El Babirusa tenía una lanza. Era más alta que él y se la había fabricado martilleando al rojo un hierro alargado en la fundición Cuevas. «Es una lanza de los batusi», afirmaba orgulloso, con su flequillo de franciscano y sus ojos asiáticos. Con mucho esmero había incrustado el hierro de doble filo en el palo de una fregona, lo había contrapesado con otra pieza metálica en el extremo contrario y le había dado tres tipos diferentes de barniz. La lanzaba por las tardes en el huerto de don Esteban, aquella explanada que había detrás de su casa. Su abuelo lo miraba desconfiado mientras leía en un sillón de terciopelo burdeos que cada mañana sacaba a rastras de su casa para colocarlo allí, entre los manzanos, y leer algunos periódicos atrasados.

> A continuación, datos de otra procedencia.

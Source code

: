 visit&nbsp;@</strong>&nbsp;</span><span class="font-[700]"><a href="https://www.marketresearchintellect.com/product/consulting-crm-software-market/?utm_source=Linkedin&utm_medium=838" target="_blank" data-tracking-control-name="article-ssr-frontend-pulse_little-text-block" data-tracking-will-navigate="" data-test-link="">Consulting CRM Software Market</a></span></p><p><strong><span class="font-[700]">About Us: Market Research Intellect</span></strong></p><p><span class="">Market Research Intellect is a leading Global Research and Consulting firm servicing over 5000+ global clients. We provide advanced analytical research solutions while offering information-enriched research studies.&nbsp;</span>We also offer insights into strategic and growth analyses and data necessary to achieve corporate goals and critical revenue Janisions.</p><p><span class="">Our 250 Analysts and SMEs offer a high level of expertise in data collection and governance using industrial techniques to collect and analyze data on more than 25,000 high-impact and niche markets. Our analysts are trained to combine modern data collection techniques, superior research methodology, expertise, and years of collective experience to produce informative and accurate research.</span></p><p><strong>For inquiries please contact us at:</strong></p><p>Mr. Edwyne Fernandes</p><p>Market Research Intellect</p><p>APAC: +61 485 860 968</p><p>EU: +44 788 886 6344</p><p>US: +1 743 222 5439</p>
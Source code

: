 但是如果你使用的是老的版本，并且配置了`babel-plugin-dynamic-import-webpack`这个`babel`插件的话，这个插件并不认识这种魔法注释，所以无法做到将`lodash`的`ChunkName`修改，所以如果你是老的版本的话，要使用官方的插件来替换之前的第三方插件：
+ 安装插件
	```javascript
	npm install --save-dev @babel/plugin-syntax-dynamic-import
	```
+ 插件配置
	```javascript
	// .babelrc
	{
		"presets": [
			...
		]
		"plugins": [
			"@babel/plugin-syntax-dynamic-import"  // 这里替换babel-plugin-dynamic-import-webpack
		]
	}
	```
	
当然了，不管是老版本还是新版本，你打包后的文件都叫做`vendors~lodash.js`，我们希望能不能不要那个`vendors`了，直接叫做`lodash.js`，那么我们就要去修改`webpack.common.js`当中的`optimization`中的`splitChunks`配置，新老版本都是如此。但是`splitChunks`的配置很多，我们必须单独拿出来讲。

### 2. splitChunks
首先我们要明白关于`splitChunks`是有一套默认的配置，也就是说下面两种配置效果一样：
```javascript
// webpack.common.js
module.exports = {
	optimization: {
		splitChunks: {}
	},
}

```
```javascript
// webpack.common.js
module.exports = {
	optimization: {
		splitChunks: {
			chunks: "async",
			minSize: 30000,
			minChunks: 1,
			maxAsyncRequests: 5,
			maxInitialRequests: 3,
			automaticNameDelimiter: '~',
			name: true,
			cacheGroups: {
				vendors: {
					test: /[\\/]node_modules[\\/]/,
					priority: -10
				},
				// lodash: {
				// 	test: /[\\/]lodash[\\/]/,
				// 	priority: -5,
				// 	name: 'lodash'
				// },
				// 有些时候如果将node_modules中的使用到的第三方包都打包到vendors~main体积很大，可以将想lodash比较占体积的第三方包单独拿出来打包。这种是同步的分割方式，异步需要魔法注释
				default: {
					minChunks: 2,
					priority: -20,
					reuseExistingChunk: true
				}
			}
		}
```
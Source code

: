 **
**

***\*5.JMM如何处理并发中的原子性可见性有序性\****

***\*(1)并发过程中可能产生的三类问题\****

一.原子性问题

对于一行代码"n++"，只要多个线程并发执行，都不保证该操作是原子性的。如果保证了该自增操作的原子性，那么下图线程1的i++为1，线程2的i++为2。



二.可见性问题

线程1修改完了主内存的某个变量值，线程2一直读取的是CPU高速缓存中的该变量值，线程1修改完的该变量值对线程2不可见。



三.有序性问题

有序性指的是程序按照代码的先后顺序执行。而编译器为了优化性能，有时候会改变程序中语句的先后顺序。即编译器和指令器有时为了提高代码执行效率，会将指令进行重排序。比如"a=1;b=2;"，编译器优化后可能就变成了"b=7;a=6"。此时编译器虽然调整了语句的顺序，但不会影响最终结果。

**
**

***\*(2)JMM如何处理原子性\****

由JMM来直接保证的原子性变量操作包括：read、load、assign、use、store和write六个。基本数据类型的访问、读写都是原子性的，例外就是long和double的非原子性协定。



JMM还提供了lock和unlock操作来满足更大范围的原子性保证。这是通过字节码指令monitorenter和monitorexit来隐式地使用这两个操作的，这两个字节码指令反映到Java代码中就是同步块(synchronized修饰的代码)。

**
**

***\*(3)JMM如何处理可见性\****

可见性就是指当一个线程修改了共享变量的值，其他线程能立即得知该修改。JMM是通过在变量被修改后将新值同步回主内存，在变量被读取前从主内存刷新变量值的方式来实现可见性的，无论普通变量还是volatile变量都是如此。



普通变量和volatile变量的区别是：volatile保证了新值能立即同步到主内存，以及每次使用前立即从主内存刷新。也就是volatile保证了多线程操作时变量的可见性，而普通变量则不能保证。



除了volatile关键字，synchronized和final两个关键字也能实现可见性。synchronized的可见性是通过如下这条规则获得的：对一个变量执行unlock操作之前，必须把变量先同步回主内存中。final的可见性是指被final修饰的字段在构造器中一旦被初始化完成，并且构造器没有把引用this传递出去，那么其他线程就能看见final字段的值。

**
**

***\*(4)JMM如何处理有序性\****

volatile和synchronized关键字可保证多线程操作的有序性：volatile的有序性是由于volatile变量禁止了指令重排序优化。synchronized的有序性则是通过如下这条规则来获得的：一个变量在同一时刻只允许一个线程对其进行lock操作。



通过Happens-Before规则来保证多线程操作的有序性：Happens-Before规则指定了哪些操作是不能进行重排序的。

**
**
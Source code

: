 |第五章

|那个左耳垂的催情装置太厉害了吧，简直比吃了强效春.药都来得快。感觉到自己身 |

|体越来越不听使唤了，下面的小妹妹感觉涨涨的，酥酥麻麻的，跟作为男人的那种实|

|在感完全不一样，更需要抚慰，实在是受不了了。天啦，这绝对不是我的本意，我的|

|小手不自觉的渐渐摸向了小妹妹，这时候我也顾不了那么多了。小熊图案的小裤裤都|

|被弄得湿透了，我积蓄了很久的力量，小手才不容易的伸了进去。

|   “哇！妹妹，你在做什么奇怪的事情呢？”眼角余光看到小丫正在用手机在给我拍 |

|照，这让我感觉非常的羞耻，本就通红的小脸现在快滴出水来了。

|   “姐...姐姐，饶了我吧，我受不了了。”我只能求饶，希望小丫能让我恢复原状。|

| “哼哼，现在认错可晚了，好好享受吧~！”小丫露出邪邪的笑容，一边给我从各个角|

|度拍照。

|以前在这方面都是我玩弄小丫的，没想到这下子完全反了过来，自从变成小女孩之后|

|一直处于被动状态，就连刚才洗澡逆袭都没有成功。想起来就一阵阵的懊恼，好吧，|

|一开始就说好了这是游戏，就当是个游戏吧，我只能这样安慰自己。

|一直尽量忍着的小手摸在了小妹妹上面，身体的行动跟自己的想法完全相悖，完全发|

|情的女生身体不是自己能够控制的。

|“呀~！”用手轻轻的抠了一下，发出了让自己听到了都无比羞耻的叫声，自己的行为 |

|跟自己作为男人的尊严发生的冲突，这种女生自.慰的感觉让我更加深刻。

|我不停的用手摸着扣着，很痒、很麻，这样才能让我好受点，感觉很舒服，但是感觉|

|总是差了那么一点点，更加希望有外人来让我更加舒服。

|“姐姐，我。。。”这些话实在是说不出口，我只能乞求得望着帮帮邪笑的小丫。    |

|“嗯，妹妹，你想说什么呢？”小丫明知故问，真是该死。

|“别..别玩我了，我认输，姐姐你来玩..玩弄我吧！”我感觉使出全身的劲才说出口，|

El abuelo de Amadeo Nunni era un jubilado de la fábrica del Amoniaco y llevaba años sin trabajar, aunque de vez en cuando le daba por inventarse negocios con los que estaba seguro de hacerse «más rico que ese hijoputa intratable que es el padre de tu amigo, el del coche, ese maricón de las queridas». Su última hazaña empresarial había consistido en trasladarse cada mañana a calle Compañía con una palangana y unas hierbas y lavarse los pies en medio de los transeúntes. Sentado en una silla de plástico y con los pies metidos en agua, repartía unos prospectos que hablaban de las propiedades curativas de sus hierbas. Los prospectos se los había dado otro viejo del Amoniaco. Eran vísperas de Navidad, y durante las dos o tres semanas que duró el negocio, la misión del Babirusa, además de hacer fotocopias del prospecto, consistió en llevar dos veces en la mañana un termo de agua caliente para que a su abuelo no se le helaran los pies. En el segundo de los viajes se quedaba un rato por los alrededores de la calle Compañía, lo suficientemente lejos del viejo como para no ver cómo removía las pezuñas en el agua ni oír cómo le hablaba a los curiosos. Les decía que tenía más de noventa años, aunque en realidad apenas pasaba de los setenta, y que nunca había tenido un resfriado ni una colitis ni un sarpullido, todo gracias a aquellas hierbas. Si le prestaban atención enseñaba los dientes y la lengua. Hasta podía abrirse la camisa para mostrar el pecho, tan hundido como si verdaderamente tuviese noventa años. Después de su exhibición, el Babirusa lo ayudaba a recoger las bolsas de hierba, la silla y la palangana. Regresaban juntos a su casa, el Babirusa callado y su abuelo sin parar de hablar de lo fácil que era ganar dinero, con los pies arrugados y reblandecidos, sin desanimarse nunca por el escaso interés que la gente mostraba hacia sus hierbas curativas.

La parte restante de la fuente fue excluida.